## [DATA FOR ANALYSIS]
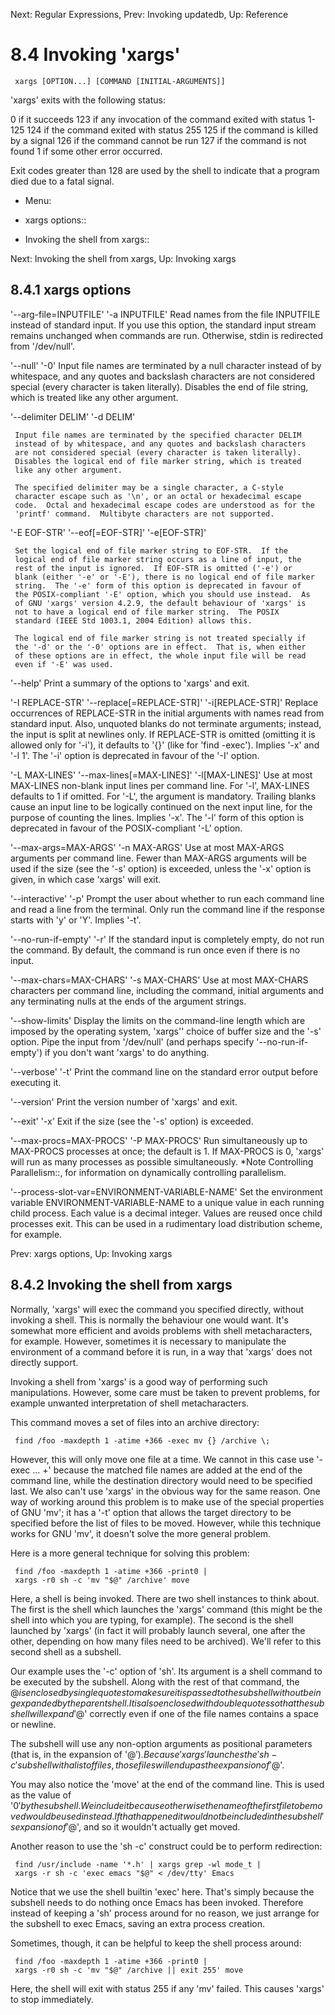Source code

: Next: Regular Expressions,  Prev: Invoking updatedb,  Up: Reference

8.4 Invoking 'xargs'
====================

     xargs [OPTION...] [COMMAND [INITIAL-ARGUMENTS]]

   'xargs' exits with the following status:

0
     if it succeeds
123
     if any invocation of the command exited with status 1-125
124
     if the command exited with status 255
125
     if the command is killed by a signal
126
     if the command cannot be run
127
     if the command is not found
1
     if some other error occurred.

   Exit codes greater than 128 are used by the shell to indicate that a
program died due to a fatal signal.

* Menu:

* xargs options::
* Invoking the shell from xargs::

Next: Invoking the shell from xargs,  Up: Invoking xargs

8.4.1 xargs options
-------------------

'--arg-file=INPUTFILE'
'-a INPUTFILE'
     Read names from the file INPUTFILE instead of standard input.  If
     you use this option, the standard input stream remains unchanged
     when commands are run.  Otherwise, stdin is redirected from
     '/dev/null'.

'--null'
'-0'
     Input file names are terminated by a null character instead of by
     whitespace, and any quotes and backslash characters are not
     considered special (every character is taken literally).  Disables
     the end of file string, which is treated like any other argument.

'--delimiter DELIM'
'-d DELIM'

     Input file names are terminated by the specified character DELIM
     instead of by whitespace, and any quotes and backslash characters
     are not considered special (every character is taken literally).
     Disables the logical end of file marker string, which is treated
     like any other argument.

     The specified delimiter may be a single character, a C-style
     character escape such as '\n', or an octal or hexadecimal escape
     code.  Octal and hexadecimal escape codes are understood as for the
     'printf' command.  Multibyte characters are not supported.

'-E EOF-STR'
'--eof[=EOF-STR]'
'-e[EOF-STR]'

     Set the logical end of file marker string to EOF-STR.  If the
     logical end of file marker string occurs as a line of input, the
     rest of the input is ignored.  If EOF-STR is omitted ('-e') or
     blank (either '-e' or '-E'), there is no logical end of file marker
     string.  The '-e' form of this option is deprecated in favour of
     the POSIX-compliant '-E' option, which you should use instead.  As
     of GNU 'xargs' version 4.2.9, the default behaviour of 'xargs' is
     not to have a logical end of file marker string.  The POSIX
     standard (IEEE Std 1003.1, 2004 Edition) allows this.

     The logical end of file marker string is not treated specially if
     the '-d' or the '-0' options are in effect.  That is, when either
     of these options are in effect, the whole input file will be read
     even if '-E' was used.

'--help'
     Print a summary of the options to 'xargs' and exit.

'-I REPLACE-STR'
'--replace[=REPLACE-STR]'
'-i[REPLACE-STR]'
     Replace occurrences of REPLACE-STR in the initial arguments with
     names read from standard input.  Also, unquoted blanks do not
     terminate arguments; instead, the input is split at newlines only.
     If REPLACE-STR is omitted (omitting it is allowed only for '-i'),
     it defaults to '{}' (like for 'find -exec').  Implies '-x' and '-l
     1'.  The '-i' option is deprecated in favour of the '-I' option.

'-L MAX-LINES'
'--max-lines[=MAX-LINES]'
'-l[MAX-LINES]'
     Use at most MAX-LINES non-blank input lines per command line.  For
     '-l', MAX-LINES defaults to 1 if omitted.  For '-L', the argument
     is mandatory.  Trailing blanks cause an input line to be logically
     continued on the next input line, for the purpose of counting the
     lines.  Implies '-x'.  The '-l' form of this option is deprecated
     in favour of the POSIX-compliant '-L' option.

'--max-args=MAX-ARGS'
'-n MAX-ARGS'
     Use at most MAX-ARGS arguments per command line.  Fewer than
     MAX-ARGS arguments will be used if the size (see the '-s' option)
     is exceeded, unless the '-x' option is given, in which case 'xargs'
     will exit.

'--interactive'
'-p'
     Prompt the user about whether to run each command line and read a
     line from the terminal.  Only run the command line if the response
     starts with 'y' or 'Y'.  Implies '-t'.

'--no-run-if-empty'
'-r'
     If the standard input is completely empty, do not run the command.
     By default, the command is run once even if there is no input.

'--max-chars=MAX-CHARS'
'-s MAX-CHARS'
     Use at most MAX-CHARS characters per command line, including the
     command, initial arguments and any terminating nulls at the ends of
     the argument strings.

'--show-limits'
     Display the limits on the command-line length which are imposed by
     the operating system, 'xargs'' choice of buffer size and the '-s'
     option.  Pipe the input from '/dev/null' (and perhaps specify
     '--no-run-if-empty') if you don't want 'xargs' to do anything.

'--verbose'
'-t'
     Print the command line on the standard error output before
     executing it.

'--version'
     Print the version number of 'xargs' and exit.

'--exit'
'-x'
     Exit if the size (see the '-s' option) is exceeded.

'--max-procs=MAX-PROCS'
'-P MAX-PROCS'
     Run simultaneously up to MAX-PROCS processes at once; the default
     is 1.  If MAX-PROCS is 0, 'xargs' will run as many processes as
     possible simultaneously.  *Note Controlling Parallelism::, for
     information on dynamically controlling parallelism.

'--process-slot-var=ENVIRONMENT-VARIABLE-NAME'
     Set the environment variable ENVIRONMENT-VARIABLE-NAME to a unique
     value in each running child process.  Each value is a decimal
     integer.  Values are reused once child processes exit.  This can be
     used in a rudimentary load distribution scheme, for example.

Prev: xargs options,  Up: Invoking xargs

8.4.2 Invoking the shell from xargs
-----------------------------------

Normally, 'xargs' will exec the command you specified directly, without
invoking a shell.  This is normally the behaviour one would want.  It's
somewhat more efficient and avoids problems with shell metacharacters,
for example.  However, sometimes it is necessary to manipulate the
environment of a command before it is run, in a way that 'xargs' does
not directly support.

   Invoking a shell from 'xargs' is a good way of performing such
manipulations.  However, some care must be taken to prevent problems,
for example unwanted interpretation of shell metacharacters.

   This command moves a set of files into an archive directory:

     find /foo -maxdepth 1 -atime +366 -exec mv {} /archive \;

   However, this will only move one file at a time.  We cannot in this
case use '-exec ... +' because the matched file names are added at the
end of the command line, while the destination directory would need to
be specified last.  We also can't use 'xargs' in the obvious way for the
same reason.  One way of working around this problem is to make use of
the special properties of GNU 'mv'; it has a '-t' option that allows the
target directory to be specified before the list of files to be moved.
However, while this technique works for GNU 'mv', it doesn't solve the
more general problem.

   Here is a more general technique for solving this problem:

     find /foo -maxdepth 1 -atime +366 -print0 |
     xargs -r0 sh -c 'mv "$@" /archive' move

   Here, a shell is being invoked.  There are two shell instances to
think about.  The first is the shell which launches the 'xargs' command
(this might be the shell into which you are typing, for example).  The
second is the shell launched by 'xargs' (in fact it will probably launch
several, one after the other, depending on how many files need to be
archived).  We'll refer to this second shell as a subshell.

   Our example uses the '-c' option of 'sh'.  Its argument is a shell
command to be executed by the subshell.  Along with the rest of that
command, the $@ is enclosed by single quotes to make sure it is passed
to the subshell without being expanded by the parent shell.  It is also
enclosed with double quotes so that the subshell will expand '$@'
correctly even if one of the file names contains a space or newline.

   The subshell will use any non-option arguments as positional
parameters (that is, in the expansion of '$@').  Because 'xargs'
launches the 'sh -c' subshell with a list of files, those files will end
up as the expansion of '$@'.

   You may also notice the 'move' at the end of the command line.  This
is used as the value of '$0' by the subshell.  We include it because
otherwise the name of the first file to be moved would be used instead.
If that happened it would not be included in the subshell's expansion of
'$@', and so it wouldn't actually get moved.

   Another reason to use the 'sh -c' construct could be to perform
redirection:

     find /usr/include -name '*.h' | xargs grep -wl mode_t |
     xargs -r sh -c 'exec emacs "$@" < /dev/tty' Emacs

   Notice that we use the shell builtin 'exec' here.  That's simply
because the subshell needs to do nothing once Emacs has been invoked.
Therefore instead of keeping a 'sh' process around for no reason, we
just arrange for the subshell to exec Emacs, saving an extra process
creation.

   Sometimes, though, it can be helpful to keep the shell process
around:

     find /foo -maxdepth 1 -atime +366 -print0 |
     xargs -r0 sh -c 'mv "$@" /archive || exit 255' move

   Here, the shell will exit with status 255 if any 'mv' failed.  This
causes 'xargs' to stop immediately.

## [WHAT YOU SHOULD DO]
Quote the listing above, but only from the line that shows "xargs [OPTION...] [COMMAND" through the line that shows "if some other error occurred.".

## [TASK OUTPUT]
     xargs [OPTION...] [COMMAND [INITIAL-ARGUMENTS]]

   'xargs' exits with the following status:

0
     if it succeeds
123
     if any invocation of the command exited with status 1-125
124
     if the command exited with status 255
125
     if the command is killed by a signal
126
     if the command cannot be run
127
     if the command is not found
1
     if some other error occurred.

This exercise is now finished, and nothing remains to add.